6 Ekim 2011 Perşembe

belki de bu nedenle bu kadar asi, dik başlıyım

        Duvarda bir ceket, kapı önünde bir çift ayakkabı. Bunları hatırlıyorum geçen onca yıldan kalan silik hatıralarda. Yada ellere, gömleğe sinmiş dışarının kokusu; sigara, kıraathane veya insan vücudunun sabitleşen o alışılmış tanıdık silik ekşi kokusu. Her gün var olan, ama gittikçe büyüyen bir boşlukmuş aslında bunların bütünü.
        Tam hatırlayamıyorum, en son kaç yaşımda görmüştüm gözlerinden ta içini ? Çok büyük boşluklar var benim sandığımda. Bazen çatık kaşların altında renkli bir çift göz belirir gibi oluyor, ama sonra beceremiyorum, gözlerimin önünden yağmur damlaları gibi silinip gidiyor. Sanki yokmuş gibi ama hissettiğim o şey, duygu mu duygusuzluk mu işte o hep var. Hani hatırlamaya çalışıp da asla hatırlayamadığınız bir tat, koku, isim, ten veya iki mısralık bir şarkı gibi. Kafayı yediriyor. Bir süre sonra alışıyorsun. Artık 'O' da "suretin; suretinin, sureti" oluyor. 
         Hani filmlerde, dizilerde olur ya; insanlar bir eşyaya bir nesneye çok fazla anlam yüklerler. Yıllar geçer o eşya, nesne yok olur gider ama taşıdığı anlam asla gitmez. Ben de bir kaç tane böyle nesne hatırlıyorum. Birisi bir bere mesela, bir diğeri bir mantar bıçağı veya hala gördüğüm el emeği bir iskemle. Bunlar bazen saçma gelse de ansızın saklandıkları yerden çıka geliyorlar işte. Hepsi bu. Oluyor öylesine, gelişi güzel. Oluşuna, zorlama veya horlama olmadan.

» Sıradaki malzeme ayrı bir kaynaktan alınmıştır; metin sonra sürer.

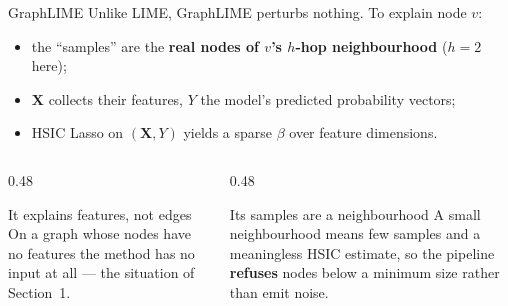 \documentclass[10pt,aspectratio=169]{beamer}
\newcommand{\Xmat}{\mathbf{X}}
\begin{document}
\begin{frame}{GraphLIME}
  Unlike LIME, GraphLIME \alert{perturbs nothing}. To explain node $v$:

  \begin{itemize}
    \item the ``samples'' are the \textbf{real nodes of $v$'s $h$-hop
      neighbourhood} ($h=2$ here);
    \item $\Xmat$ collects their features, $Y$ the model's predicted
      probability vectors;
    \item HSIC Lasso on $(\Xmat, Y)$ yields a sparse $\beta$ over feature
      dimensions.
  \end{itemize}

  \vfill
  \begin{columns}[T,onlytextwidth]
    \begin{column}{0.48\textwidth}
      \begin{alertblock}{It explains features, not edges}
        On a graph whose nodes have no features the method has no input at
        all --- the situation of Section~1.
      \end{alertblock}
    \end{column}
    \begin{column}{0.48\textwidth}
      \begin{alertblock}{Its samples are a neighbourhood}
        A small neighbourhood means few samples and a meaningless HSIC
        estimate, so the pipeline \textbf{refuses} nodes below a minimum
        size rather than emit noise.
      \end{alertblock}
    \end{column}
  \end{columns}
\end{frame}
\end{document}
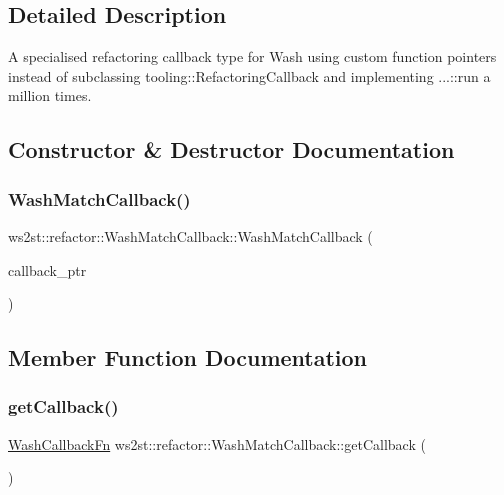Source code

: \subsection{Detailed Description}
A specialised refactoring callback type for Wash using custom function pointers instead of subclassing tooling\+::\+Refactoring\+Callback and implementing ...\+::run a million times. 

\subsection{Constructor \& Destructor Documentation}
\mbox{\label{classws2st_1_1refactor_1_1WashMatchCallback_a92cc5cf8562d6d0df12547a5df116bec}} 
\subsubsection{\texorpdfstring{Wash\+Match\+Callback()}{WashMatchCallback()}}
{\footnotesize\ttfamily ws2st\+::refactor\+::\+Wash\+Match\+Callback\+::\+Wash\+Match\+Callback (\begin{DoxyParamCaption}\item[{\mbox{\hyperlink{namespacews2st_a682dfda40d8282c7e579a7b826a7d861}{Wash\+Callback\+Fn}}}]{callback\+\_\+ptr }\end{DoxyParamCaption})\hspace{0.3cm}{\ttfamily [inline]}}



\subsection{Member Function Documentation}
\mbox{\label{classws2st_1_1refactor_1_1WashMatchCallback_a91f255d66c7a62daa588b7f6910b5b50}} 
\subsubsection{\texorpdfstring{get\+Callback()}{getCallback()}}
{\footnotesize\ttfamily \mbox{\hyperlink{namespacews2st_a682dfda40d8282c7e579a7b826a7d861}{Wash\+Callback\+Fn}} ws2st\+::refactor\+::\+Wash\+Match\+Callback\+::get\+Callback (\begin{DoxyParamCaption}{ }\end{DoxyParamCaption})\hspace{0.3cm}{\ttfamily [inline]}}

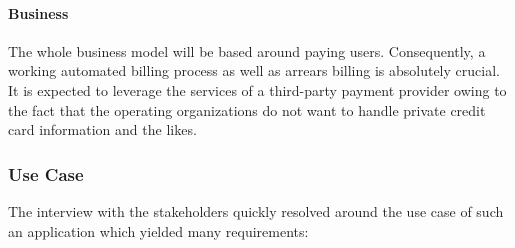 \documentclass[12pt,a4paper,twoside]{report}
\begin{document}
\paragraph{Business}
The whole business model will be based around paying users. Consequently,
a working automated billing process as well as arrears billing is absolutely
crucial. It is expected to leverage the services of a third-party payment
provider owing to the fact that the operating organizations do not want to
handle private credit card information and the likes.


\subsubsection{Use Case}

The interview with the stakeholders quickly resolved around the use case
of such an application which yielded many requirements:\\
\end{document}
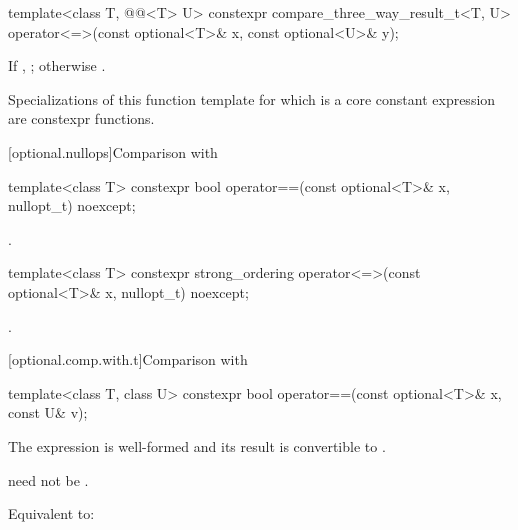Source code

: %
\begin{itemdecl}
template<class T, @@<T> U>
  constexpr compare_three_way_result_t<T, U>
    operator<=>(const optional<T>& x, const optional<U>& y);
\end{itemdecl}

\begin{itemdescr}
\pnum
\returns
If , ; otherwise .

\pnum
\remarks
Specializations of this function template
for which  is a core constant expression
are constexpr functions.
\end{itemdescr}

[optional.nullops]{Comparison with }

%
\begin{itemdecl}
template<class T> constexpr bool operator==(const optional<T>& x, nullopt_t) noexcept;
\end{itemdecl}

\begin{itemdescr}
\pnum
\returns
{}.
\end{itemdescr}

%
\begin{itemdecl}
template<class T> constexpr strong_ordering operator<=>(const optional<T>& x, nullopt_t) noexcept;
\end{itemdecl}

\begin{itemdescr}
\pnum
\returns
{}.
\end{itemdescr}

[optional.comp.with.t]{Comparison with }

%
\begin{itemdecl}
template<class T, class U> constexpr bool operator==(const optional<T>& x, const U& v);
\end{itemdecl}

\begin{itemdescr}
\pnum
\mandates
The expression  is well-formed and
its result is convertible to .
\begin{note}
 need not be .
\end{note}

\pnum
\effects
Equivalent to: 
\end{itemdescr}

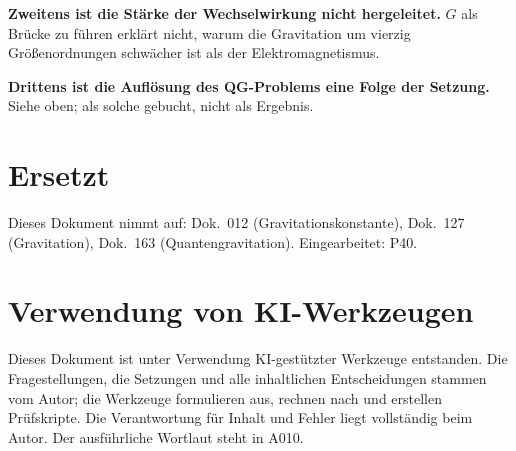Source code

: \textbf{Zweitens ist die Stärke der Wechselwirkung nicht hergeleitet.} $G$ als
Brücke zu führen erklärt nicht, warum die Gravitation um vierzig
Größenordnungen schwächer ist als der Elektromagnetismus.

\textbf{Drittens ist die Auflösung des QG-Problems eine Folge der Setzung.}
Siehe oben; als solche gebucht, nicht als Ergebnis.

\section{Ersetzt}

Dieses Dokument nimmt auf: Dok.~012 (Gravitationskonstante), Dok.~127
(Gravitation), Dok.~163 (Quantengravitation). Eingearbeitet: P40.

\section{Verwendung von KI-Werkzeugen}

Dieses Dokument ist unter Verwendung KI-gestützter Werkzeuge entstanden. Die
Fragestellungen, die Setzungen und alle inhaltlichen Entscheidungen stammen vom
Autor; die Werkzeuge formulieren aus, rechnen nach und erstellen Prüfskripte.
Die Verantwortung für Inhalt und Fehler liegt vollständig beim Autor. Der
ausführliche Wortlaut steht in A010.

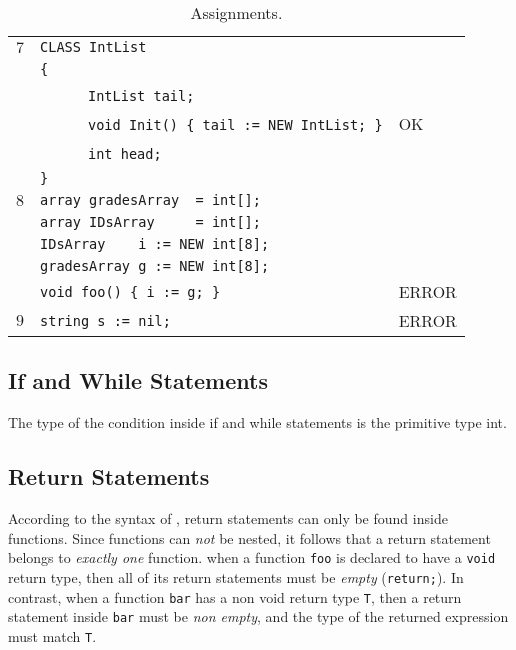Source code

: \documentclass{article}
\begin{document}
\begin{table}[h]
\begin{tabular}{|l|l|l|}
 $7$ & \verb"CLASS IntList"                               &    \\
     & \verb"{"                                           &    \\
     & ~ ~ ~ ~\verb"IntList tail;"                        &    \\
     & ~ ~ ~ ~\verb"void Init() { tail := NEW IntList; }" & OK \\
     & ~ ~ ~ ~\verb"int head;"                            &    \\
     & \verb"}"                                           &    \\
\hline
 $8$ & \verb"array gradesArray  = int[];"   &       \\
     & \verb"array IDsArray     = int[];"   &       \\
     & \verb"IDsArray    i := NEW int[8];" &       \\
     & \verb"gradesArray g := NEW int[8];" &       \\
     & \verb"void foo() { i := g; }"       & ERROR \\
\hline
 $9$ & \verb"string s := nil;" & ERROR \\
\hline
\end{tabular}
\caption{Assignments.
\label{Table_Code_Examples_Assignments}}
\end{table}
\newpage
\subsection{If and While Statements}
\label{subsection_If_And_While_Statements}
The type of the condition inside if and while statements is the primitive type int.
\subsection{Return Statements}
\label{subsection_Return_Statements}
According to the syntax of \plname, return statements can only be found inside functions.
Since functions can \textit{not} be nested,
it follows that a return statement belongs to \textit{exactly one} function.
when a function \verb"foo" is declared to have a \verb"void" return type,
then all of its return statements must be \textit{empty} (\verb"return;").
In contrast, when a function \verb"bar" has a non void return type \verb"T",
then a return statement inside \verb"bar" must be \textit{non empty},
and the type of the returned expression must match \verb"T".
\end{document}
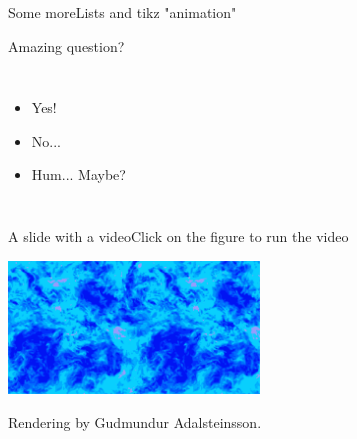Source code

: \documentclass[t,10pt,xcolor={dvipsnames}]{beamer}
\newcommand{\Direction}{\hat{\vec{z}}}
\newcommand{\SwimmingDirection}{\hat{\vec{p}}}
\begin{document}

\begin{frame}{Some more}{Lists and tikz "animation"}
	\vspace{10pt}
	\begin{center}
		Amazing question?
		\vspace{10pt}
		\begin{columns}[c]
			\begin{itemize}
				\item<1-> Yes!
				\item<2-> No...
				\item<3-> Hum... Maybe?
			\end{itemize}

		\end{columns}
	\end{center}
\end{frame}


\begin{frame}{A slide with a video}{Click on the figure to run the video}
	\vspace{60pt}
	\centering

	\href{run:videos/jhtdb.mp4}{\includegraphics[width=0.5\textwidth]{images/jhtdb.pdf}}
			
	\scriptsize Rendering by Gudmundur Adalsteinsson.
\end{frame}
\end{document}
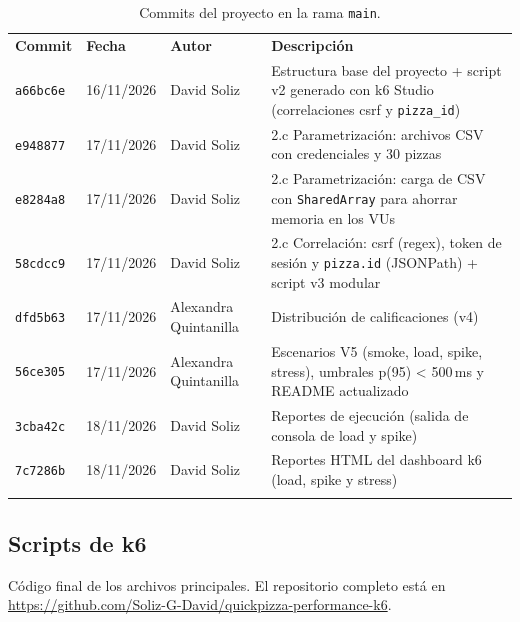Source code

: \documentclass[11pt]{article}
\newcommand{\repoURL}{https://github.com/Soliz-G-David/quickpizza-performance-k6}
\newcommand{\encab}[1]{{\leavevmode\color{white}\sffamily\bfseries #1}}
\renewcommand{\toprule}{\arrayrulecolor{ucbazul}\specialrule{0.8pt}{0pt}{0pt}\arrayrulecolor{black}}
\renewcommand{\midrule}{\arrayrulecolor{ucbazul}\specialrule{0.4pt}{0pt}{0pt}\arrayrulecolor{black}}
\renewcommand{\bottomrule}{\arrayrulecolor{acento}\specialrule{1.2pt}{0pt}{0pt}\arrayrulecolor{black}}
\begin{document}
\begin{table}[H]
\centering
\caption{Commits del proyecto en la rama \texttt{main}.}
\begin{tabularx}{\textwidth}{l l l >{\raggedright\arraybackslash}X}
\toprule
\rowcolor{ucbazul}
\encab{Commit} & \encab{Fecha} & \encab{Autor} & \encab{Descripción} \\
\midrule
\texttt{a66bc6e} & 16/11/2026 & David Soliz & Estructura base del proyecto + script v2 generado con k6 Studio (correlaciones csrf y \texttt{pizza\_id}) \\
\texttt{e948877} & 17/11/2026 & David Soliz & [Paso 1] 2.c Parametrización: archivos CSV con credenciales y 30 pizzas \\
\texttt{e8284a8} & 17/11/2026 & David Soliz & [Paso 1] 2.c Parametrización: carga de CSV con \texttt{SharedArray} para ahorrar memoria en los VUs \\
\texttt{58cdcc9} & 17/11/2026 & David Soliz & [Paso 2] 2.c Correlación: csrf (regex), token de sesión y \texttt{pizza.id} (JSONPath) + script v3 modular \\
\texttt{dfd5b63} & 17/11/2026 & Alexandra Quintanilla & Distribución de calificaciones (v4) \\
\texttt{56ce305} & 17/11/2026 & Alexandra Quintanilla & Escenarios V5 (smoke, load, spike, stress), umbrales p(95) < 500\,ms y README actualizado \\
\texttt{3cba42c} & 18/11/2026 & David Soliz & Reportes de ejecución (salida de consola de load y spike) \\
\texttt{7c7286b} & 18/11/2026 & David Soliz & Reportes HTML del dashboard k6 (load, spike y stress) \\
\bottomrule
\end{tabularx}
\end{table}

\subsection{Scripts de k6}

Código final de los archivos principales. El repositorio completo está en
\url{\repoURL}.
\end{document}
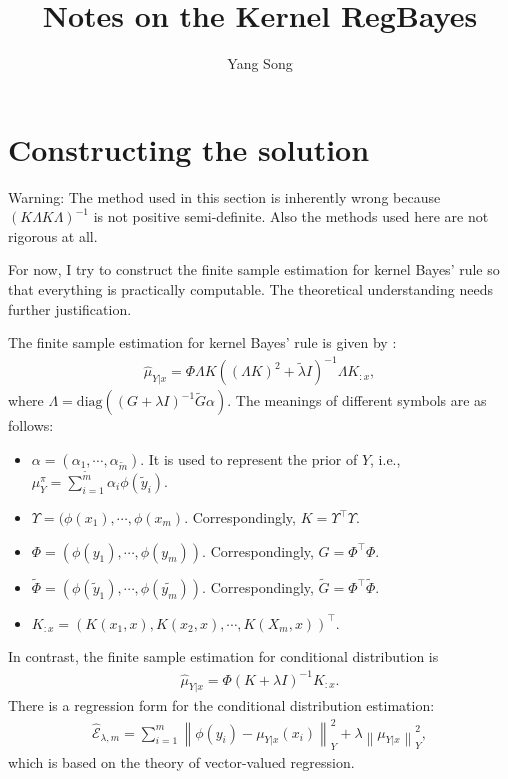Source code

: \documentclass[a4paper]{article}
\title{Notes on the Kernel RegBayes}
\author{Yang Song}
\date{}
\newcommand{\up}{\mathrm}
\newcommand{\norm}[1]{\left\lVert#1\right\rVert}
\begin{document}
\maketitle
\section{Constructing the solution}
{\color{red}Warning: The method used in this section is inherently wrong because $(K\Lambda K\Lambda)^{-1}$ is not positive semi-definite. Also the methods used here are not rigorous at all.}

 For now, I try to construct the finite sample estimation for kernel Bayes' rule so that everything is practically computable. The theoretical understanding needs further justification.

The finite sample estimation for kernel Bayes' rule is given by \cite{song2013kernel}:
\begin{align}
\widehat{\mu}_{Y|x} = \Phi \Lambda K((\Lambda K)^2 + \tilde{\lambda} I)^{-1} \Lambda K_{:x} \label{eqn:f1},
\end{align}
where $\Lambda = \up{diag}((G+\lambda I)^{-1}\tilde{G}\alpha)$. The meanings of different symbols are as follows:
\begin{itemize}
\item $\alpha = (\alpha_1,\cdots,\alpha_{\tilde{m}})$. It is used to represent the prior of $Y$, i.e., $\mu_{Y}^{\pi} = \sum_{i=1}^{\tilde{m}} \alpha_i \phi(\tilde{y}_i)$.
\item $\Upsilon = (\phi(x_1),\cdots,\phi(x_m)$. Correspondingly, $K = \Upsilon^\intercal \Upsilon$.
\item $\Phi = (\phi(y_1),\cdots,\phi(y_m))$. Correspondingly, $G = \Phi^\intercal \Phi$.
\item $\tilde{\Phi} = (\phi(\tilde{y}_1),\cdots,\phi(\tilde{y_m}))$. Correspondingly, $\tilde{G} = \Phi^\intercal \tilde{\Phi}$.
\item $K_{:x} = (K(x_1,x),K(x_2,x),\cdots,K(X_m,x))^\intercal$.
\end{itemize}

In contrast, the finite sample estimation for conditional distribution is
\begin{align}
\widehat{\mu}_{Y|x} = \Phi (K+\lambda I)^{-1} K_{:x}.
\end{align}
There is a regression form for the conditional distribution estimation:
\begin{align}
\widehat{\mathcal{E}}_{\lambda,m} = \sum_{i=1}^m \norm{\phi(y_i) - \mu_{Y|x}(x_i)}_Y^2 + \lambda \norm{\mu_{Y|x}}_Y^2,
\end{align}
which is based on the theory of vector-valued regression.
\end{document}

          Kulağımda bir ses var. Bazen fazlaca hiddetli kendini öylesine güçlü hisseden cılız beden sahibi bir ses. Kendince haklı, ama sadece ses var. Bazen hani bağımlı olursunuz ya işte öyle bir ses. Nefes alış verişlerini kontrol edip sağlamasını yaptıktan sonra, sadece bir ses olmasına rağmen şükrettiğim, bir ses. 
          Her zaman duvarda asılı bir ceket, kapının önünde bir çift ayakkabı, odaya yayılan dışarının kokusu, sigaranın o tarifsiz iticiliği, belki lakayt belki aşırı rahatsız edici anlamaz bir konuşma, çızırtı gibi. Yine o ses; hayatımın anlamlı boşluğu. Bunlar adeta birer obje haytımda. 
           Oysa ben ardımdaki dağlar olduklarını tarif etmek istedim ama maalesef değiller. İşte belki de bu nedenle asi, dik başlı vs vs vs birisi oldum çıktım. 
          En başta herkes birer killi toprak. Sonrasında seni sen yapan şekillendiğin eller. Ve bu eller gün gelip seni yargılayan eller halini alacaklar.